Richard Leakey, fresh from his coup of the National Geographic funding, assembled a small team of Kenyans and headed of to lake Turkana.
Meanwhile Richard Leakey was aging badly. Arthritis was leaving him finding it hard to walk, irritable and grumpy. The marriage to Mary wasn't going to well and he was cut of from the very Ethiopian project he had initiated.
At Lake Turkana things were looking up, the small team of Kenyans under Richard, nicknamed the "Hominid Gang", was having a great time. Fossils were plentiful and in a couple of months they had discovered three hominid jaw bones (austrolopithicenes). National Geographic were suitably impressed and the funds kept rolling in. One the second expedition they found a complete Robust Astrolopithicene skull and parts of another. Later they would find stone tools and these would be dated to the oldest date up till then found at 2.6 million years old.

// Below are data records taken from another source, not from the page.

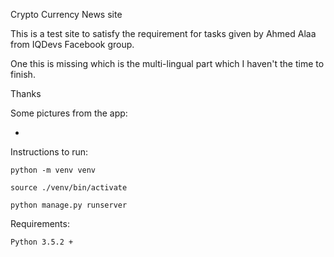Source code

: Crypto Currency News site

This is a test site to satisfy the requirement for tasks given by Ahmed Alaa from IQDevs Facebook group.

One this is missing which is the multi-lingual part which I haven't the time to finish.

Thanks

Some pictures from the app:

-

Instructions to run:

`python -m venv venv`

`source ./venv/bin/activate`

`python manage.py runserver`

Requirements:

`Python 3.5.2 +`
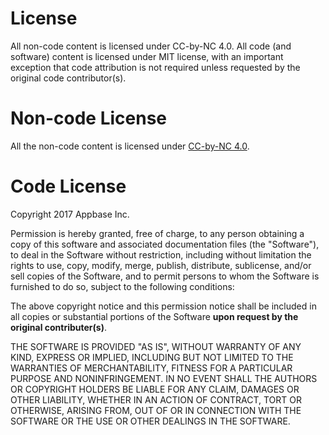 # License

All non-code content is licensed under CC-by-NC 4.0. All code \(and software\) content is licensed under MIT license, with an important exception that code attribution is not required unless requested by the original code contributor\(s\).

# Non-code License

All the non-code content is licensed under [CC-by-NC 4.0](https://creativecommons.org/licenses/by-nc/4.0/).

# Code License

Copyright 2017 Appbase Inc.

Permission is hereby granted, free of charge, to any person obtaining a copy of this software and associated documentation files (the "Software"), to deal in the Software without restriction, including without limitation the rights to use, copy, modify, merge, publish, distribute, sublicense, and/or sell copies of the Software, and to permit persons to whom the Software is furnished to do so, subject to the following conditions:

The above copyright notice and this permission notice shall be included in all copies or substantial portions of the Software **upon request by the original contributer(s)**.

THE SOFTWARE IS PROVIDED "AS IS", WITHOUT WARRANTY OF ANY KIND, EXPRESS OR IMPLIED, INCLUDING BUT NOT LIMITED TO THE WARRANTIES OF MERCHANTABILITY, FITNESS FOR A PARTICULAR PURPOSE AND NONINFRINGEMENT. IN NO EVENT SHALL THE AUTHORS OR COPYRIGHT HOLDERS BE LIABLE FOR ANY CLAIM, DAMAGES OR OTHER LIABILITY, WHETHER IN AN ACTION OF CONTRACT, TORT OR OTHERWISE, ARISING FROM, OUT OF OR IN CONNECTION WITH THE SOFTWARE OR THE USE OR OTHER DEALINGS IN THE SOFTWARE.
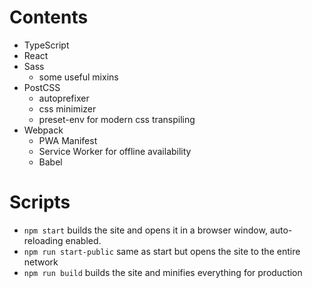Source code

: # Contents

* TypeScript
* React
* Sass
    * some useful mixins
* PostCSS
    * autoprefixer
    * css minimizer
    * preset-env for modern css transpiling
* Webpack
    * PWA Manifest
    * Service Worker for offline availability
    * Babel

# Scripts
* `npm start` builds the site and opens it in a browser window, auto-reloading enabled.
* `npm run start-public` same as start but opens the site to the entire network
* `npm run build` builds the site and minifies everything for production  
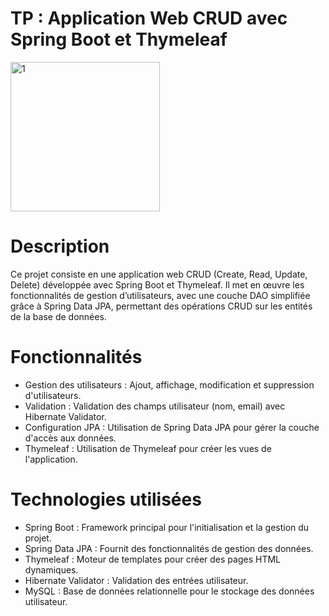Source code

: # TP : Application Web CRUD avec Spring Boot et Thymeleaf

<img width="239" alt="1" src="https://github.com/user-attachments/assets/206596bb-4428-403f-9c20-6cdbaaae6790">

# Description

Ce projet consiste en une application web CRUD (Create, Read, Update, Delete) développée avec Spring Boot et Thymeleaf. Il met en œuvre les fonctionnalités de gestion d’utilisateurs, avec une couche DAO simplifiée grâce à Spring Data JPA, permettant des opérations CRUD sur les entités de la base de données.

# Fonctionnalités

- Gestion des utilisateurs : Ajout, affichage, modification et suppression d'utilisateurs.
- Validation : Validation des champs utilisateur (nom, email) avec Hibernate Validator.
- Configuration JPA : Utilisation de Spring Data JPA pour gérer la couche d'accès aux données.
- Thymeleaf : Utilisation de Thymeleaf pour créer les vues de l'application.

# Technologies utilisées

- Spring Boot : Framework principal pour l'initialisation et la gestion du projet.
- Spring Data JPA : Fournit des fonctionnalités de gestion des données.
- Thymeleaf : Moteur de templates pour créer des pages HTML dynamiques.
- Hibernate Validator : Validation des entrées utilisateur.
- MySQL : Base de données relationnelle pour le stockage des données utilisateur.
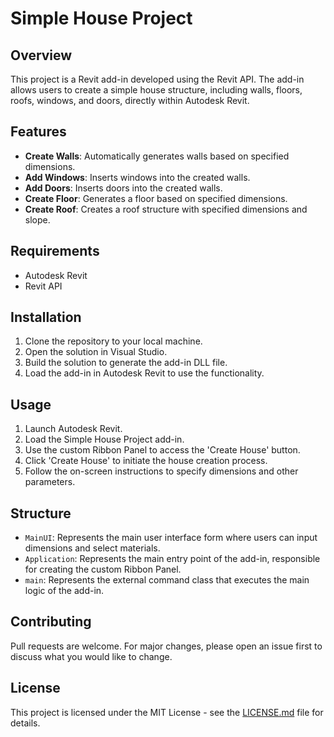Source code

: # Simple House Project

## Overview

This project is a Revit add-in developed using the Revit API. The add-in allows users to create a simple house structure, including walls, floors, roofs, windows, and doors, directly within Autodesk Revit.

## Features

- **Create Walls**: Automatically generates walls based on specified dimensions.
- **Add Windows**: Inserts windows into the created walls.
- **Add Doors**: Inserts doors into the created walls.
- **Create Floor**: Generates a floor based on specified dimensions.
- **Create Roof**: Creates a roof structure with specified dimensions and slope.

## Requirements

- Autodesk Revit
- Revit API

## Installation

1. Clone the repository to your local machine.
2. Open the solution in Visual Studio.
3. Build the solution to generate the add-in DLL file.
4. Load the add-in in Autodesk Revit to use the functionality.

## Usage

1. Launch Autodesk Revit.
2. Load the Simple House Project add-in.
3. Use the custom Ribbon Panel to access the 'Create House' button.
4. Click 'Create House' to initiate the house creation process.
5. Follow the on-screen instructions to specify dimensions and other parameters.

## Structure

- `MainUI`: Represents the main user interface form where users can input dimensions and select materials.
- `Application`: Represents the main entry point of the add-in, responsible for creating the custom Ribbon Panel.
- `main`: Represents the external command class that executes the main logic of the add-in.

## Contributing

Pull requests are welcome. For major changes, please open an issue first to discuss what you would like to change.

## License

This project is licensed under the MIT License - see the [LICENSE.md](LICENSE.md) file for details.
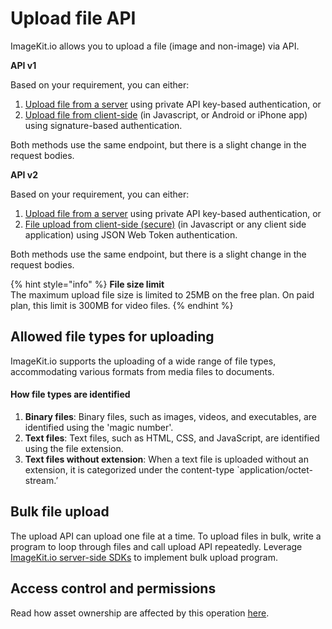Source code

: # Upload file API

ImageKit.io allows you to upload a file (image and non-image) via API.

<b>API v1</b>

Based on your requirement, you can either:

1. [Upload file from a server](server-side-file-upload.md) using private API key-based authentication, or
2. [Upload file from client-side](client-side-file-upload.md) (in Javascript, or Android or iPhone app) using signature-based authentication.

Both methods use the same endpoint, but there is a slight change in the request bodies.

<b>API v2</b>

Based on your requirement, you can either:

1. [Upload file from a server](server-side-file-upload-v2.md) using private API key-based authentication, or
2. [File upload from client-side (secure)](secure-client-side-file-upload.md) (in Javascript or any client side application) using JSON Web Token authentication.

Both methods use the same endpoint, but there is a slight change in the request bodies.

{% hint style="info" %}
**File size limit**\
The maximum upload file size is limited to 25MB on the free plan. On paid plan, this limit is 300MB for video files.
{% endhint %}

## Allowed file types for uploading

ImageKit.io supports the uploading of a wide range of file types, accommodating various formats from media files to documents.

#### How file types are identified

1. **Binary files**: Binary files, such as images, videos, and executables, are identified using the 'magic number'.
2. **Text files**: Text files, such as HTML, CSS, and JavaScript, are identified using the file extension.
3. **Text files without extension**: When a text file is uploaded without an extension, it is categorized under the content-type `application/octet-stream.’ 

## Bulk file upload

The upload API can upload one file at a time. To upload files in bulk, write a program to loop through files and call upload API repeatedly. Leverage [ImageKit.io server-side SDKs](../api-introduction/sdk.md#server-side-sdks) to implement bulk upload program.

## Access control and permissions

Read how asset ownership are affected by this operation [here](../../media-library/overview/upload-files.md#access-control-and-permissions).
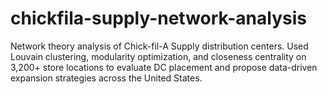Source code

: # chickfila-supply-network-analysis
Network theory analysis of Chick-fil-A Supply distribution centers. Used Louvain clustering, modularity optimization, and closeness centrality on 3,200+ store locations to evaluate DC placement and propose data-driven expansion strategies across the United States.

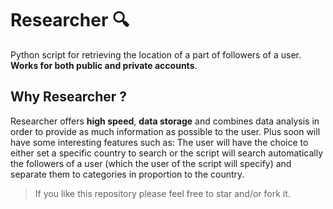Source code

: # Researcher 🔍

Python script for retrieving the location of a part of followers of a user.
**Works for both public and private accounts**.

## Why Researcher ?

Researcher offers **high speed**, **data storage** and combines data analysis in order to provide as much information as possible to the user. Plus soon will have some interesting features such as: The user will have the choice to either set a specific country to search or the script will search automatically the followers of a user (which the user of the script will specify) and separate them to categories in proportion to the country.


> If you like this repository please feel free to star and/or fork it.
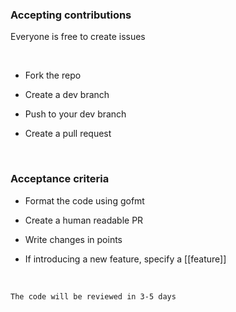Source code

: ### Accepting contributions
Everyone is free to create issues

<br />

* Fork the repo

* Create a dev branch

* Push to your dev branch

* Create a pull request

<br />

### Acceptance criteria


* Format the code using gofmt

* Create a human readable PR

* Write changes in points

* If introducing a new feature, specify a [[feature]]

<br />

`The code will be reviewed in 3-5 days`
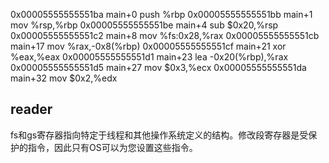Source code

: 0x00005555555551ba  main+0  push   %rbp
0x00005555555551bb  main+1  mov    %rsp,%rbp
0x00005555555551be  main+4  sub    $0x20,%rsp
0x00005555555551c2  main+8  mov    %fs:0x28,%rax 
0x00005555555551cb  main+17 mov    %rax,-0x8(%rbp)
0x00005555555551cf  main+21 xor    %eax,%eax
0x00005555555551d1  main+23 lea    -0x20(%rbp),%rax
0x00005555555551d5  main+27 mov    $0x3,%ecx
0x00005555555551da  main+32 mov    $0x2,%edx


## reader
fs和gs寄存器指向特定于线程和其他操作系统定义的结构。修改段寄存器是受保护的指令，因此只有OS可以为您设置这些指令。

By the third expedition Leakey had recruited many specialist scientists and simply co-ordinated the work. By 1970 they had 16 himinid finds and but the next year 26.
In 1972 the most stunning and soon to be controversial find of a large brained homo skull would occur.
It was pieced together from 150 fragments but with a brain capacity of likely 800 cc this was no Australopithicene.
Louis was suitably impressed and enthusiastic when shown it by his son Richard. His controversial Homo habilis now had a contemporary, but he would suffer a major heart attack and die but a few short weeks after.